Wednesday, December 19, 2007

All I want for Christmas is December 26th

How did this happen? How did this nice jewish girl from Philly end up stuck with Christmas? OK, I admit it. Around 5 PM on Christmas Eve, I usually get the Christmas spirit, and rush around buying jars of fabulous jam made by the Trapist nuns in Italy for everyone I will see in the next 24 hours. And the tree does look beautiful, each ornament individually placed with an invocation for the coming year. I pulled a little wooden hen out of the box and invoked “a chicken in every pot”.

But the next day is hideous. I am far too co-dependent to enjoy the opening of the presents. I hate the “this one’s for you, this one’s for you.” Then, after the presents are over, there is all that dead time for the rest of the day and night.
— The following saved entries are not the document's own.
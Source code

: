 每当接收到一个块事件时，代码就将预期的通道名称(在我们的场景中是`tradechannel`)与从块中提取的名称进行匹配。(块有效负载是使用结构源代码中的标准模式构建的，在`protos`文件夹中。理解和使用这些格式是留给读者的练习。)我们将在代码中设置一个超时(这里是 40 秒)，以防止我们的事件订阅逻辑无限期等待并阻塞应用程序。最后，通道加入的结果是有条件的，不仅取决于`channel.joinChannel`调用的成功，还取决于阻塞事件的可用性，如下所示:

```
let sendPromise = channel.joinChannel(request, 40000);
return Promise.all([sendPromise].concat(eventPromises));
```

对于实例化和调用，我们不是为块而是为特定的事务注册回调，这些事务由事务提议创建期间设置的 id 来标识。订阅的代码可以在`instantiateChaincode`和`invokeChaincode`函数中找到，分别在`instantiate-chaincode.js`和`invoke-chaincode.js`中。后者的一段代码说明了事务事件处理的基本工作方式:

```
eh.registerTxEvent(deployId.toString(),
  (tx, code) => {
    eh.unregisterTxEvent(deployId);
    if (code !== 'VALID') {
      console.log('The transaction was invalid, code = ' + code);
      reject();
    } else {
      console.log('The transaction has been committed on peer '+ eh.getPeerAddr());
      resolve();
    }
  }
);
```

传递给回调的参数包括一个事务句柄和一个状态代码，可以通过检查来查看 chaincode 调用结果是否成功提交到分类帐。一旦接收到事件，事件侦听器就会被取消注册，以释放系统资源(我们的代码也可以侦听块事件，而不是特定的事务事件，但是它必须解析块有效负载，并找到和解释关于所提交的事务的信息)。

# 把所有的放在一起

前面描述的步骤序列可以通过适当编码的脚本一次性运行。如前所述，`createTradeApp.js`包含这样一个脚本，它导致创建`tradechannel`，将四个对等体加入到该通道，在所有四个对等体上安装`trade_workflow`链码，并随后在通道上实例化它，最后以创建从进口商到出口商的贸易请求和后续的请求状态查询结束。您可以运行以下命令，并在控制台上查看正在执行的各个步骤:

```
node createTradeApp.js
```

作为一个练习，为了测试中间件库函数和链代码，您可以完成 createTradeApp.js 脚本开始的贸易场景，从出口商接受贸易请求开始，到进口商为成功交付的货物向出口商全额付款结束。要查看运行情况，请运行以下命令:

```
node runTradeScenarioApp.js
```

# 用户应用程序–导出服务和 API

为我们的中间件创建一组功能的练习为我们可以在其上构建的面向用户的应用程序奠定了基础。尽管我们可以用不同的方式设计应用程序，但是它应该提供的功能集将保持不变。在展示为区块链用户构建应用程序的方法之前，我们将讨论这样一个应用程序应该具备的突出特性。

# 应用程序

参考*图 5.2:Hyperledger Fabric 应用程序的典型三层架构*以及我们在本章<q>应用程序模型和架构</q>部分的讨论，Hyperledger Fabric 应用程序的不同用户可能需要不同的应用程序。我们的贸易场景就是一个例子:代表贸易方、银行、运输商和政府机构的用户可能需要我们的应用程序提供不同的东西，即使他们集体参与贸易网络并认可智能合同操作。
Even if you wanted to ignore Christmas, it’s pretty hard to do since everything is CLOSED. Except for Chinatown and the movies, which is what all good jews do on Christmas.

I have been begging my non-jewish girlfriend, who just happens to be pagan, to let us go out for Chinese food for Christmas dinner instead of doing all that shopping and cooking and cleaning up. Especially since Christmas comes so close after Solstice. Every year. It’s not like Chanukah, which may come the day after thanksgiving or Christmas eve. No one ever says, “Wow, solstice is early this year.”

So here we are, six days before Christmas, planning two major parties. Solstice we stay up all night on our vigil for the returning light. Then, four days later, the house will fill up with family for Christmas. I think this year, by the time my birthday rolls around on New Years day, I will be content to sit around and watch the college football bowl games and do NOTHING!

2 comments:

Reya Mellicker said...

I decided this year that the only possible way to deal with the holidays is to surrender. Buy the trappist jam, get busy, have two or three parties. In fact my theory is that the frenzy is historical, a fragment of behavior leftover from the time when we weren't sure the sun really would come back. So of course we gathered and made a lot of noise and light, drank and ate too much. Of course.

Giving in to the frenzy actually helps, feels right, even though it's stressful. After tomorrow, I will rest, have dinner with good friends, exchange gifts with my roommates. Why not? Christmas isn't about Christians or Jews or Pagans, it's a national holiday like the fourth of July.

Besides, I don't really even like Chinese food. What kind of Jew am I??

Happy birthday!! Watch football? WHY NOT??

Anonymous said...

I didn't know you were a new year's baby! My dad was born on new year's eve, and Jojo right between solstice and christmas, so I am sensitive to the holiday birthday phenomenon.

I hope you survived the house guests and everything.